(Dataset records)

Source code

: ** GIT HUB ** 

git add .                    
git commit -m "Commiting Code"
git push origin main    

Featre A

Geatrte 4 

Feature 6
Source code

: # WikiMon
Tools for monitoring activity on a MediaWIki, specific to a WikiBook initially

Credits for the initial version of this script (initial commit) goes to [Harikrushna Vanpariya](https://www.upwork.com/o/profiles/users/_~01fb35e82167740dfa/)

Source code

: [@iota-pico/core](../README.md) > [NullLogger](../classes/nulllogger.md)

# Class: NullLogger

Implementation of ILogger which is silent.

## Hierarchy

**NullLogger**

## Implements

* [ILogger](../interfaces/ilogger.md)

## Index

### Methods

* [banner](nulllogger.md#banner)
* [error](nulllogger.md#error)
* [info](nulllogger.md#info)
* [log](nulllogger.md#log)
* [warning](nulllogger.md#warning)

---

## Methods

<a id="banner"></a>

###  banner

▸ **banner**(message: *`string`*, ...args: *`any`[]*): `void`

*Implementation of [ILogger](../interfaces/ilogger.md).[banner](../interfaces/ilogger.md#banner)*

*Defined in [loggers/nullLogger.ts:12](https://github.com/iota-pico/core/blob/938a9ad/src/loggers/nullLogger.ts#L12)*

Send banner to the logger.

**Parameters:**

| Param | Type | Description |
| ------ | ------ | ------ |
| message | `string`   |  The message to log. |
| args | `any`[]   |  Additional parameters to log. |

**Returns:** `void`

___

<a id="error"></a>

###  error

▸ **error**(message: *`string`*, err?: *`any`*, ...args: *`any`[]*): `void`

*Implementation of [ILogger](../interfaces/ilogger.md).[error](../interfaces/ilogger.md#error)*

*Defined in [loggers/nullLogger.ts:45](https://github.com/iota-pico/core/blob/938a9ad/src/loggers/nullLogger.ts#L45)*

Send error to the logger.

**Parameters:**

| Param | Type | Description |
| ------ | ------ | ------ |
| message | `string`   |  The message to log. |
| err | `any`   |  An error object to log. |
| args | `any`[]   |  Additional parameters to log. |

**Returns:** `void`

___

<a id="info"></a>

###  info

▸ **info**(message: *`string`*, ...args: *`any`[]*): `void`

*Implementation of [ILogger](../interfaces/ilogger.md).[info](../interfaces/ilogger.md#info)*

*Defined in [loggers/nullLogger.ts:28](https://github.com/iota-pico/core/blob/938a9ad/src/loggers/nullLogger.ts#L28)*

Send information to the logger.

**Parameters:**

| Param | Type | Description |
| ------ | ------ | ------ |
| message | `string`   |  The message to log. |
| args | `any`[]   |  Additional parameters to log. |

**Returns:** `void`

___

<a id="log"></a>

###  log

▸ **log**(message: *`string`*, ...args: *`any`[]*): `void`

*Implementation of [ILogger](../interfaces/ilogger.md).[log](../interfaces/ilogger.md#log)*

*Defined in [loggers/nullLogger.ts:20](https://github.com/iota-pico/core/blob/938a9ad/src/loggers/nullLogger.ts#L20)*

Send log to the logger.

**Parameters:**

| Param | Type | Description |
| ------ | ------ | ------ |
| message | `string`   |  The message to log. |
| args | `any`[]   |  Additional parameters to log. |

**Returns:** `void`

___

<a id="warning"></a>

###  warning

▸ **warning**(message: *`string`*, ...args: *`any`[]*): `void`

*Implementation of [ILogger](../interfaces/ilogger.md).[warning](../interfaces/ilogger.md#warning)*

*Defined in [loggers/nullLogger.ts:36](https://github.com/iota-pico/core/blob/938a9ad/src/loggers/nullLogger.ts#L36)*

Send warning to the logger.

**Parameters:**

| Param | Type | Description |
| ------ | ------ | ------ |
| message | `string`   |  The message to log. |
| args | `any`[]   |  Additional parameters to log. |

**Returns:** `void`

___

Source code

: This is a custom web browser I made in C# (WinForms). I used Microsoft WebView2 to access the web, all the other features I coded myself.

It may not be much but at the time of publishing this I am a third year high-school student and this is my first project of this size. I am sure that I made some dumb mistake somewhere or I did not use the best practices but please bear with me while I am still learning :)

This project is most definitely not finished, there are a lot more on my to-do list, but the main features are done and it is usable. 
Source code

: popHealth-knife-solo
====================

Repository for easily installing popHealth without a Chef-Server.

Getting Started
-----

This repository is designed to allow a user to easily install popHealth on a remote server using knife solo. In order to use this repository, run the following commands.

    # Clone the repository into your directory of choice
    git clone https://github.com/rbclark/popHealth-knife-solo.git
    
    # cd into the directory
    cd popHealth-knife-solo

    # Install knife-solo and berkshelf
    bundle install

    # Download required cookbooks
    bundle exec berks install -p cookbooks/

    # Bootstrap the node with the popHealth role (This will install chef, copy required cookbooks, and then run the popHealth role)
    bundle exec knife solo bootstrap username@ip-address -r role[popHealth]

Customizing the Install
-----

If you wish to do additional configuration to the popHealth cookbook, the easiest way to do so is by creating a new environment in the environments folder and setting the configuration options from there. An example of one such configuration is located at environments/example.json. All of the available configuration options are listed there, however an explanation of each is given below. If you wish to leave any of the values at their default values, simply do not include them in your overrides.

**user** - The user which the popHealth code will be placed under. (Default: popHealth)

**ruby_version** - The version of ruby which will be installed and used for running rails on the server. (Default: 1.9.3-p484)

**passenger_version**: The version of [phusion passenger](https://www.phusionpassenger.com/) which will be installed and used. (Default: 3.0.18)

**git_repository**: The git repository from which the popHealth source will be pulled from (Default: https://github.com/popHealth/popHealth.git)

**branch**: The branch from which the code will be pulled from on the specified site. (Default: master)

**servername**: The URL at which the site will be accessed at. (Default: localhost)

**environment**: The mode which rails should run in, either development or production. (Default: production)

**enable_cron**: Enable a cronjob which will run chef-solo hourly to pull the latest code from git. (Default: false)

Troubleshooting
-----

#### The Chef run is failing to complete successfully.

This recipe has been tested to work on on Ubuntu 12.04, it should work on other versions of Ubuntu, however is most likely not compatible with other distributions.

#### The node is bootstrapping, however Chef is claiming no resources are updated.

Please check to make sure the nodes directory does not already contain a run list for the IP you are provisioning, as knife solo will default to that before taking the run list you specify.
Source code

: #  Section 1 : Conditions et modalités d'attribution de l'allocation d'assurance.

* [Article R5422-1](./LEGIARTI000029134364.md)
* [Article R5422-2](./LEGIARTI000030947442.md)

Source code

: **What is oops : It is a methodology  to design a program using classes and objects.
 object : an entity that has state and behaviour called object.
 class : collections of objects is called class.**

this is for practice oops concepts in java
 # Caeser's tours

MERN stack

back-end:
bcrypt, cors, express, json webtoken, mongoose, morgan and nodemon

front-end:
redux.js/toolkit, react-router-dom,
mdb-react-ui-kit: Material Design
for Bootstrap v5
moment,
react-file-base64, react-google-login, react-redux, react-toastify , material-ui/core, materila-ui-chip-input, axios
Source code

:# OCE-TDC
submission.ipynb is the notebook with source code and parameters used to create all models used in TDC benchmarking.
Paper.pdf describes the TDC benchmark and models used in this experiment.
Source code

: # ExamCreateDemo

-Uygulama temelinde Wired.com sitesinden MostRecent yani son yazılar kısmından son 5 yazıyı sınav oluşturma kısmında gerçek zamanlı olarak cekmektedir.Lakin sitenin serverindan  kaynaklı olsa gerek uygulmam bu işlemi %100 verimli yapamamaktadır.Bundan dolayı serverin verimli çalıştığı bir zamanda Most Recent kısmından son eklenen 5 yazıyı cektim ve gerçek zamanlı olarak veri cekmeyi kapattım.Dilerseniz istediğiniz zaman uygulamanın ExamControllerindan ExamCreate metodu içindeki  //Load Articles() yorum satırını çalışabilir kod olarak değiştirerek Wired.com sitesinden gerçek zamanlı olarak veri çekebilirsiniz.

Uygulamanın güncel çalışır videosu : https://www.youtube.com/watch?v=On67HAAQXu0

(End Dataset records)

**Assignment:**
Only the number is wanted: how many lines of these entries contain the string "your"?

**Result for this exercise:**
2